Problem requirements: Each line below should be repeated exactly as it stands.

(Working data)

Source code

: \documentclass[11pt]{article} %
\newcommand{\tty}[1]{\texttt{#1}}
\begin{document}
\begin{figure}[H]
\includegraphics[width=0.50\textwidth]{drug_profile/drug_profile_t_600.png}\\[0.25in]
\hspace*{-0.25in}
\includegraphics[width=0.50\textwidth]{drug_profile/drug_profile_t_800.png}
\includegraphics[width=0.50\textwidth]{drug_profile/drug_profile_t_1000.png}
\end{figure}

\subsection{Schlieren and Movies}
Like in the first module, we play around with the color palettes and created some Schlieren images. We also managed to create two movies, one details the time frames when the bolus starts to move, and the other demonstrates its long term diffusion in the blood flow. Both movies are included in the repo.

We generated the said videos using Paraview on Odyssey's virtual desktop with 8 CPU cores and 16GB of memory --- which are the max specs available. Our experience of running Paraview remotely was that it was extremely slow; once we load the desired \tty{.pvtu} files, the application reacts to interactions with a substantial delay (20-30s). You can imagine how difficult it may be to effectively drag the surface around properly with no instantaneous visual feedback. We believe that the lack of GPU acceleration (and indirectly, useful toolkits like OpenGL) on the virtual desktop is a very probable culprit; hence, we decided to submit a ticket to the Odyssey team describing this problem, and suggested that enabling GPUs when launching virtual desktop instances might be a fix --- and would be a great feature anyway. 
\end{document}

(End Working data)

Result:
Source code

: \documentclass[11pt]{article} %
\newcommand{\tty}[1]{\texttt{#1}}
\begin{document}
\begin{figure}[H]
\includegraphics[width=0.50\textwidth]{drug_profile/drug_profile_t_600.png}\\[0.25in]
\hspace*{-0.25in}
\includegraphics[width=0.50\textwidth]{drug_profile/drug_profile_t_800.png}
\includegraphics[width=0.50\textwidth]{drug_profile/drug_profile_t_1000.png}
\end{figure}

\subsection{Schlieren and Movies}
Like in the first module, we play around with the color palettes and created some Schlieren images. We also managed to create two movies, one details the time frames when the bolus starts to move, and the other demonstrates its long term diffusion in the blood flow. Both movies are included in the repo.

We generated the said videos using Paraview on Odyssey's virtual desktop with 8 CPU cores and 16GB of memory --- which are the max specs available. Our experience of running Paraview remotely was that it was extremely slow; once we load the desired \tty{.pvtu} files, the application reacts to interactions with a substantial delay (20-30s). You can imagine how difficult it may be to effectively drag the surface around properly with no instantaneous visual feedback. We believe that the lack of GPU acceleration (and indirectly, useful toolkits like OpenGL) on the virtual desktop is a very probable culprit; hence, we decided to submit a ticket to the Odyssey team describing this problem, and suggested that enabling GPUs when launching virtual desktop instances might be a fix --- and would be a great feature anyway. 
\end{document}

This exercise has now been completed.